◆ **What the task asks**: Look over the listing below and say how many of its lines include the string "docs"; give no more than that number.

◆ **Working data**:
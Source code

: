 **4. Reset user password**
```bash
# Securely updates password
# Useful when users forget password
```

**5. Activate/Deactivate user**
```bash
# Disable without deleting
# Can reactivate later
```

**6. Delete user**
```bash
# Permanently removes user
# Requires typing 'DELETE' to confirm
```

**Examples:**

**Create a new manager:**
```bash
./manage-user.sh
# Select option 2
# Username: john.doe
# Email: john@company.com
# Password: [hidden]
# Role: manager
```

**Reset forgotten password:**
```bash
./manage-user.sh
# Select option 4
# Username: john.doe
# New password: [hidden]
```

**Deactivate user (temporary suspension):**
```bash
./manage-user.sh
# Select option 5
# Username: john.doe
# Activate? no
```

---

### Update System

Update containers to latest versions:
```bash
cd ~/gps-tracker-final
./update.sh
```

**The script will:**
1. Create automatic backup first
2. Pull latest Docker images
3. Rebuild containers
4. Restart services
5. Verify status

--

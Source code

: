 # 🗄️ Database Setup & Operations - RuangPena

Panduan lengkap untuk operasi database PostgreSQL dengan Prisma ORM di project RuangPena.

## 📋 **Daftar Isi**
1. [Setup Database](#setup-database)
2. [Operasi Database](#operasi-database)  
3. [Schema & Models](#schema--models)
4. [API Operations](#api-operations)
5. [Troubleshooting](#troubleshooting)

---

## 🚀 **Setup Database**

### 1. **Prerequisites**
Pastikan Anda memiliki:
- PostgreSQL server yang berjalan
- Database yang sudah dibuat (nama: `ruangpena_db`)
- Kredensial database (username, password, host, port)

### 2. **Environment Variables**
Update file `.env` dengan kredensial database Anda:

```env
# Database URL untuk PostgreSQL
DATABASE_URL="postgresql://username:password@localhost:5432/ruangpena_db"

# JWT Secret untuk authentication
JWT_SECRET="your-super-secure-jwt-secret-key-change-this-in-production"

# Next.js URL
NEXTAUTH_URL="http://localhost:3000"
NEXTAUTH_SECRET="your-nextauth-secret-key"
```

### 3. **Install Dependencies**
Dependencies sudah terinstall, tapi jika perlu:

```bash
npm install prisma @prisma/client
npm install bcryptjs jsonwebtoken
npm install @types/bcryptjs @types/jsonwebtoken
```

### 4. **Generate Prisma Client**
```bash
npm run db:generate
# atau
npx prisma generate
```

...

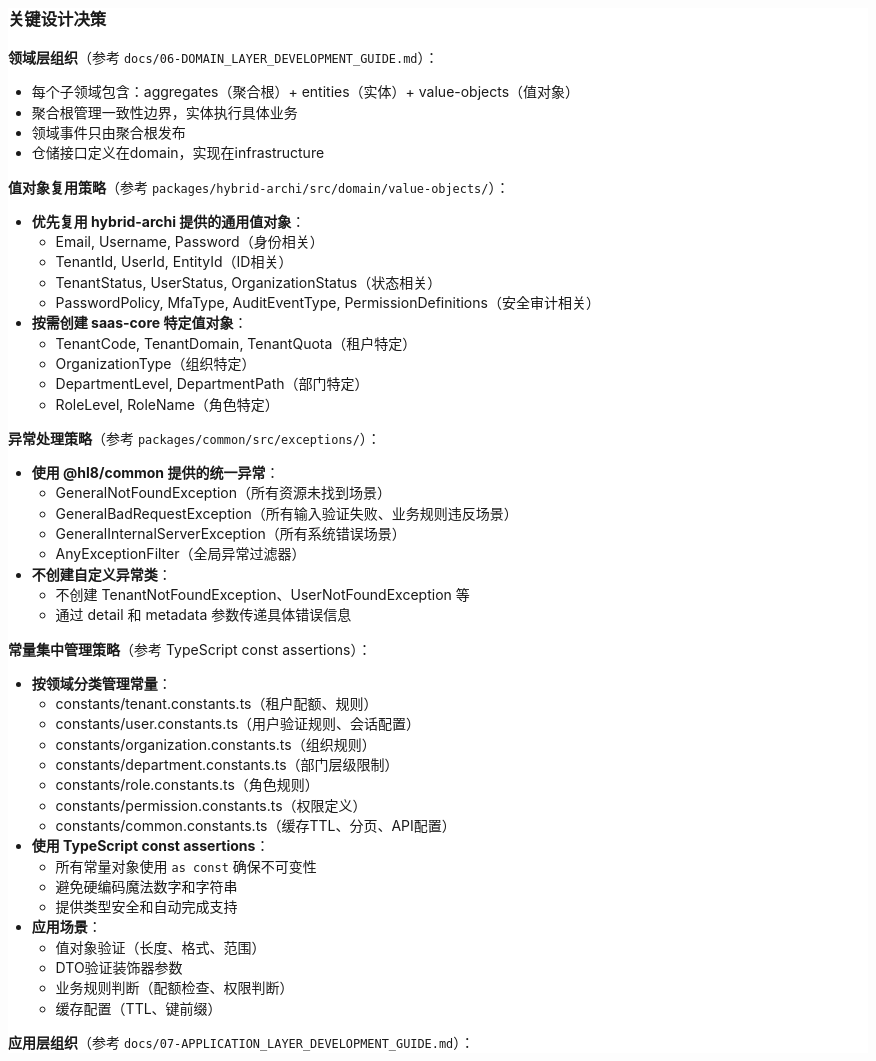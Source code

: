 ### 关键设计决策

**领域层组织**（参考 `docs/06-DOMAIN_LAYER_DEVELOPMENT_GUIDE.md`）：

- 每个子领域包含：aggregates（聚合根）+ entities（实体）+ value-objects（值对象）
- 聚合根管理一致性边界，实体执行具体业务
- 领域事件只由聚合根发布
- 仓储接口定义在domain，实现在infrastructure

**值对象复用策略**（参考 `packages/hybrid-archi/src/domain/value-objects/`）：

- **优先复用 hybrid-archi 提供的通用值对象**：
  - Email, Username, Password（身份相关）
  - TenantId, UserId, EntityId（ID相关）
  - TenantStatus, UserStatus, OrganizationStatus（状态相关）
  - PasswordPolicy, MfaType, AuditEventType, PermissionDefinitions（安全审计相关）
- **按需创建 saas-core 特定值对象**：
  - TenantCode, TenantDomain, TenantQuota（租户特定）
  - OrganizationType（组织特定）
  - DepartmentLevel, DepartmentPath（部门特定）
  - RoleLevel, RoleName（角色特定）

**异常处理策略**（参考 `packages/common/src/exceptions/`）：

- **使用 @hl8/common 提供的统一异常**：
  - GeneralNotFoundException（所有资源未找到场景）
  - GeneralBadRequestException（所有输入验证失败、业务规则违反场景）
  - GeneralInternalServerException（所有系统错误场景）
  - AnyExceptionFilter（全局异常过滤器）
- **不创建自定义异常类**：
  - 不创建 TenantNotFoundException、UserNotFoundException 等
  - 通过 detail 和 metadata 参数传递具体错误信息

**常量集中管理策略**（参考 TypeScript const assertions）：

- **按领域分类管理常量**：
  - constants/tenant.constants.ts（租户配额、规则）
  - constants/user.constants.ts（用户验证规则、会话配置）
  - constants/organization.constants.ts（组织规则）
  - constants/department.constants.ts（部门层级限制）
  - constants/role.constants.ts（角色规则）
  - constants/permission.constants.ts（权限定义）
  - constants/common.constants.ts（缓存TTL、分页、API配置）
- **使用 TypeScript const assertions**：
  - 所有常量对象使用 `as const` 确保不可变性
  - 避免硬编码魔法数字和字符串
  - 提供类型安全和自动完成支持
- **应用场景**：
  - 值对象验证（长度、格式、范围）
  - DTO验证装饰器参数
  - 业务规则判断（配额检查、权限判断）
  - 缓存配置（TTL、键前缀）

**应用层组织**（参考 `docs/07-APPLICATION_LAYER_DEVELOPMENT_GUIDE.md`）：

◆ **Solved exercise**: 2